Segment Start: Input for this task

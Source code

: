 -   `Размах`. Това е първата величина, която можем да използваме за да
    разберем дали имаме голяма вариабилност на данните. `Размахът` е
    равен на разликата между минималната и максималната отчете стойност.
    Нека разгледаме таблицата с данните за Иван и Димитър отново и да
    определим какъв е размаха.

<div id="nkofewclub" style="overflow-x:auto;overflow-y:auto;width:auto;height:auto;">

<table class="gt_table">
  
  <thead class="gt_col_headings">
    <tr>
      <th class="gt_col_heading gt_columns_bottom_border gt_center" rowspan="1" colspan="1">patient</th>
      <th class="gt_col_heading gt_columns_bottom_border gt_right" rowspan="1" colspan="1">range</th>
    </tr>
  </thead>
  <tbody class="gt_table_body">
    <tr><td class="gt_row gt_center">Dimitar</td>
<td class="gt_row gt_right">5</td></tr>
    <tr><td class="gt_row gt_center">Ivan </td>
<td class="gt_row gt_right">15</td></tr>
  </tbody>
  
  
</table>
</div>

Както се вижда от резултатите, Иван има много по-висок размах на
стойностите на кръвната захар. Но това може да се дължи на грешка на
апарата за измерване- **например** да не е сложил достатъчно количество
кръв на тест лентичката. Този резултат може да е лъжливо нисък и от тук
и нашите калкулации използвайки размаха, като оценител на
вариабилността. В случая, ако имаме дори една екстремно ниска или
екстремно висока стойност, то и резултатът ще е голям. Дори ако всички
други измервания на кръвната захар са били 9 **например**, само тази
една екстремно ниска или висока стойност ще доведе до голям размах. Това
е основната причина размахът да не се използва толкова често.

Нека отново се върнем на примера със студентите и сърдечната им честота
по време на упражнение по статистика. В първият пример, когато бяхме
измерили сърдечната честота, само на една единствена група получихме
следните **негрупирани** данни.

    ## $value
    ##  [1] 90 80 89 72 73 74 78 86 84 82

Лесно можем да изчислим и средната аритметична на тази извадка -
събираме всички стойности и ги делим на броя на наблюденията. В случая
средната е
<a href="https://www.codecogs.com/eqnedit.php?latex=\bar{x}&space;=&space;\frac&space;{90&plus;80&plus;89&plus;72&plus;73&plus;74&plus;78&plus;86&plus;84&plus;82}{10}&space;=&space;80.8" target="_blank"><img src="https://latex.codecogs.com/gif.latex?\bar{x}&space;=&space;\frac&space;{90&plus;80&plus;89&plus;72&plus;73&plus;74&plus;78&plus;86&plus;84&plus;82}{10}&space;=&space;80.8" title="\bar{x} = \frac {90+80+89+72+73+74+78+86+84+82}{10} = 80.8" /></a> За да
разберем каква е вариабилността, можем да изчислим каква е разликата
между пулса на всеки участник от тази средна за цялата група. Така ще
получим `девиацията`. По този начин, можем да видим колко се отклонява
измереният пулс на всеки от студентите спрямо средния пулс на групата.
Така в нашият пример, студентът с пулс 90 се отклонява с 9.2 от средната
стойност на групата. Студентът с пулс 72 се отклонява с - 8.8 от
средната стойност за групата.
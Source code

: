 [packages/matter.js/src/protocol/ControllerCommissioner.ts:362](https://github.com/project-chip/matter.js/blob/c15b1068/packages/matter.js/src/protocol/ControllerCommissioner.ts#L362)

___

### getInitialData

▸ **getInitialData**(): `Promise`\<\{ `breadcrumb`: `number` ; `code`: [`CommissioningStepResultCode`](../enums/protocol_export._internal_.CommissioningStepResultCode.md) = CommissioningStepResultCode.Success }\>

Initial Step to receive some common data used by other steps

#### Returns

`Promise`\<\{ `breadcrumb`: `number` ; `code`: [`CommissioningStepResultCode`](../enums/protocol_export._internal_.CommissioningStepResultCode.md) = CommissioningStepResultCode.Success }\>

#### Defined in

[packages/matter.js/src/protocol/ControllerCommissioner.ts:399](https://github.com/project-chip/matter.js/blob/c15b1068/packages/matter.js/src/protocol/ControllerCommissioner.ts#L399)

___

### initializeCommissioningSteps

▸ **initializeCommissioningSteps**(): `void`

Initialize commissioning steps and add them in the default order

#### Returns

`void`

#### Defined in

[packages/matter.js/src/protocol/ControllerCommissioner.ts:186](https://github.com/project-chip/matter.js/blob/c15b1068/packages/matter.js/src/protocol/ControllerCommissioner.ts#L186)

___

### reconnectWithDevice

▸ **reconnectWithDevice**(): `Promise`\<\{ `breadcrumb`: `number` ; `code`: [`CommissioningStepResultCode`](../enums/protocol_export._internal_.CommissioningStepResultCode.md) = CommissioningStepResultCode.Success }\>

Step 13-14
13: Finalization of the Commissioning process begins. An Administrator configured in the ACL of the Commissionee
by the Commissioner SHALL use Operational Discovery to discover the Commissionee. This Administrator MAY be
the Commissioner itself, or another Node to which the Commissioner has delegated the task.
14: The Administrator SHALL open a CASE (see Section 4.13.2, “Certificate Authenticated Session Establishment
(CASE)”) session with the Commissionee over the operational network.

Segment End: Input for this task

| About this task |
Look through the entries and find each line that has the string "initializeCommissioningSteps". Copy those lines.

| Answer space |
### initializeCommissioningSteps
▸ **initializeCommissioningSteps**(): `void`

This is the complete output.